With the pictures removed, please write out every line below exactly as given.

(Beginning of INFORMATION SHOWN)

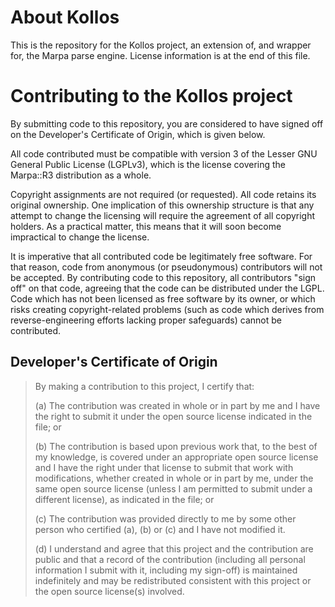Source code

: About Kollos
============

This is the repository for the Kollos project, an extension of, and
wrapper for, the Marpa parse engine.  License information is at the end of this
file.

Contributing to the Kollos project
==================================

By submitting code to this repository, you are considered to have
signed off on the Developer's Certificate of Origin, which is given
below.

All code contributed must be compatible with version 3 of the Lesser
GNU General Public License (LGPLv3), which is the license covering
the Marpa::R3 distribution as a whole.

Copyright assignments are not required (or requested). All code
retains its original ownership.  One implication of this ownership
structure is that any attempt to change the licensing will require
the agreement of all copyright holders.  As a practical matter,
this means that it will soon become impractical to change the
license.

It is imperative that all contributed code be legitimately free
software.  For that reason, code from anonymous (or pseudonymous)
contributors will not be accepted.  By contributing code to this
repository, all contributors "sign off" on that code, agreeing that
the code can be distributed under the LGPL.  Code which has not
been licensed as free software by its owner, or which risks creating
copyright-related problems (such as code which derives from
reverse-engineering efforts lacking proper safeguards) cannot be
contributed.

Developer's Certificate of Origin
---------------------------------

>  By making a contribution to this project, I certify that:
> 
>  (a) The contribution was created in whole or in part by me and I
>      have the right to submit it under the open source license
>      indicated in the file; or
> 
>  (b) The contribution is based upon previous work that, to the best
>      of my knowledge, is covered under an appropriate open source
>      license and I have the right under that license to submit that
>      work with modifications, whether created in whole or in part
>      by me, under the same open source license (unless I am
>      permitted to submit under a different license), as indicated
>      in the file; or
> 
>  (c) The contribution was provided directly to me by some other
>      person who certified (a), (b) or (c) and I have not modified
>      it.
> 
>  (d) I understand and agree that this project and the contribution
>      are public and that a record of the contribution (including all
>      personal information I submit with it, including my sign-off) is
>      maintained indefinitely and may be redistributed consistent with
>      this project or the open source license(s) involved.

(End of INFORMATION SHOWN)

RESPONSE FOR THIS EXERCISE:
Source code

: About Kollos
============

This is the repository for the Kollos project, an extension of, and
wrapper for, the Marpa parse engine.  License information is at the end of this
file.

Contributing to the Kollos project
==================================

By submitting code to this repository, you are considered to have
signed off on the Developer's Certificate of Origin, which is given
below.

All code contributed must be compatible with version 3 of the Lesser
GNU General Public License (LGPLv3), which is the license covering
the Marpa::R3 distribution as a whole.

Copyright assignments are not required (or requested). All code
retains its original ownership.  One implication of this ownership
structure is that any attempt to change the licensing will require
the agreement of all copyright holders.  As a practical matter,
this means that it will soon become impractical to change the
license.

It is imperative that all contributed code be legitimately free
software.  For that reason, code from anonymous (or pseudonymous)
contributors will not be accepted.  By contributing code to this
repository, all contributors "sign off" on that code, agreeing that
the code can be distributed under the LGPL.  Code which has not
been licensed as free software by its owner, or which risks creating
copyright-related problems (such as code which derives from
reverse-engineering efforts lacking proper safeguards) cannot be
contributed.

Developer's Certificate of Origin
---------------------------------

>  By making a contribution to this project, I certify that:
> 
>  (a) The contribution was created in whole or in part by me and I
>      have the right to submit it under the open source license
>      indicated in the file; or
> 
>  (b) The contribution is based upon previous work that, to the best
>      of my knowledge, is covered under an appropriate open source
>      license and I have the right under that license to submit that
>      work with modifications, whether created in whole or in part
>      by me, under the same open source license (unless I am
>      permitted to submit under a different license), as indicated
>      in the file; or
> 
>  (c) The contribution was provided directly to me by some other
>      person who certified (a), (b) or (c) and I have not modified
>      it.
> 
>  (d) I understand and agree that this project and the contribution
>      are public and that a record of the contribution (including all
>      personal information I submit with it, including my sign-off) is
>      maintained indefinitely and may be redistributed consistent with
>      this project or the open source license(s) involved.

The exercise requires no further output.